As for me, volunteering found me. Eventually, the right convergence of opportunity, passion, time and energy created the perfect forum … and in time, forums … for me to shine in ways that were playful, meaningful and heartful.


I’ve since served coffee and served on boards of directors, (and everything in between) providing countless hundreds of volunteer hours to organizations I’ve loved. I’ve gained as much or more than I’ve given. I never forgot the words of that volunteer services director all those years ago, and I’ve come to appreciate, first hand, the significance of the expertise and experience volunteers bring to organizations that rely on volunteer manpower — many of which simply would cease to exist without volunteers.

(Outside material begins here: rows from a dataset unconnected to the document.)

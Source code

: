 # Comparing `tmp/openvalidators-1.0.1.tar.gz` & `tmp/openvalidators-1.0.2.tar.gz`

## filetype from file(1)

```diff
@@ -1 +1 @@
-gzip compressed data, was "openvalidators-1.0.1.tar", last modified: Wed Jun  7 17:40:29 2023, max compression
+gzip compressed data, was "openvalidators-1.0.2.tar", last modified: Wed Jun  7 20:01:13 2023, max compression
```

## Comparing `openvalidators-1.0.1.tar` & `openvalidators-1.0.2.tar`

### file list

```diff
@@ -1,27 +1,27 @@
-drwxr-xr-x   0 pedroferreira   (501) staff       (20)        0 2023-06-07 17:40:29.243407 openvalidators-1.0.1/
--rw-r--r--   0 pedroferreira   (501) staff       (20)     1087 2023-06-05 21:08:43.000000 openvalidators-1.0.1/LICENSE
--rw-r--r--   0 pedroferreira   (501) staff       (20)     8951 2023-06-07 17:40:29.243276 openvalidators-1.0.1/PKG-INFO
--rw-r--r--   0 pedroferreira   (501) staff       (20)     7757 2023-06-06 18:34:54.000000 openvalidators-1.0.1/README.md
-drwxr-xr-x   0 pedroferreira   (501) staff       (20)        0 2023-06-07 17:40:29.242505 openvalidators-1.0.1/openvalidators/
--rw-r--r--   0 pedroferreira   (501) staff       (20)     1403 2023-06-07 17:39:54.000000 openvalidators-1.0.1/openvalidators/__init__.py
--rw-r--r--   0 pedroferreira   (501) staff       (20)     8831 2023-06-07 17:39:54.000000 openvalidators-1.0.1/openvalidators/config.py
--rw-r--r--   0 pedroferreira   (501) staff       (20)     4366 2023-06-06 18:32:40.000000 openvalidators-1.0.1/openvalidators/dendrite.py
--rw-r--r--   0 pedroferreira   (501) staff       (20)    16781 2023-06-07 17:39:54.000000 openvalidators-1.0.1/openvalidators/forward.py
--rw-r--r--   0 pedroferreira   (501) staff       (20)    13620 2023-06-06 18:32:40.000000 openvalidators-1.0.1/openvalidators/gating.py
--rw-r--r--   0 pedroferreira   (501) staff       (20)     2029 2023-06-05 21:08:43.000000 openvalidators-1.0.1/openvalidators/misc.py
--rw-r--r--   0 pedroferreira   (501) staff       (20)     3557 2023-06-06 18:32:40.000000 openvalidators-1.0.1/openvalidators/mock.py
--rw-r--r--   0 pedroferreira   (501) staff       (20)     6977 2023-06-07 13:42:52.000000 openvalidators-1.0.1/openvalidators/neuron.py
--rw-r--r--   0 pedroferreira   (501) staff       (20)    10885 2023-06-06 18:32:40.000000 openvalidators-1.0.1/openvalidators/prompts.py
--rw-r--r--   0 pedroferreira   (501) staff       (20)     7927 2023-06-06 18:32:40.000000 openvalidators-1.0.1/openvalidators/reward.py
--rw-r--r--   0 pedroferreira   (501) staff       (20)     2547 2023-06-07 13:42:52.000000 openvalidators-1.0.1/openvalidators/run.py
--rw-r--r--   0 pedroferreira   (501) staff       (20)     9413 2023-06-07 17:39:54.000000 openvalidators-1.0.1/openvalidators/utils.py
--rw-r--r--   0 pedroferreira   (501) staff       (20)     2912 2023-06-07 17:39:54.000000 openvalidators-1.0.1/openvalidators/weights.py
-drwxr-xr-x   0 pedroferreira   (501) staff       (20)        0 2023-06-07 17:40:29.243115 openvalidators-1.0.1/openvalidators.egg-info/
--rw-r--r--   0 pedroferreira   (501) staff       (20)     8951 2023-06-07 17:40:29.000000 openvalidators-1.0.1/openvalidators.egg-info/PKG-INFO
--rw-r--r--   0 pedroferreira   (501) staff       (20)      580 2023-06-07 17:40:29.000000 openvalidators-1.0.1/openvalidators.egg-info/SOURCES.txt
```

“Volunteering is in my heart 24 hours a day, seven days a week,” Alison says. “You make time to do the things you love and that’s the gift you give back to your community. We all have a choice to give to our communities and to take from that giving what is meaningful to us. And really, who doesn’t want to make their communities the best they can be? We who volunteer have the power to make our city the best place for everyone — four legged and two legged — to live.”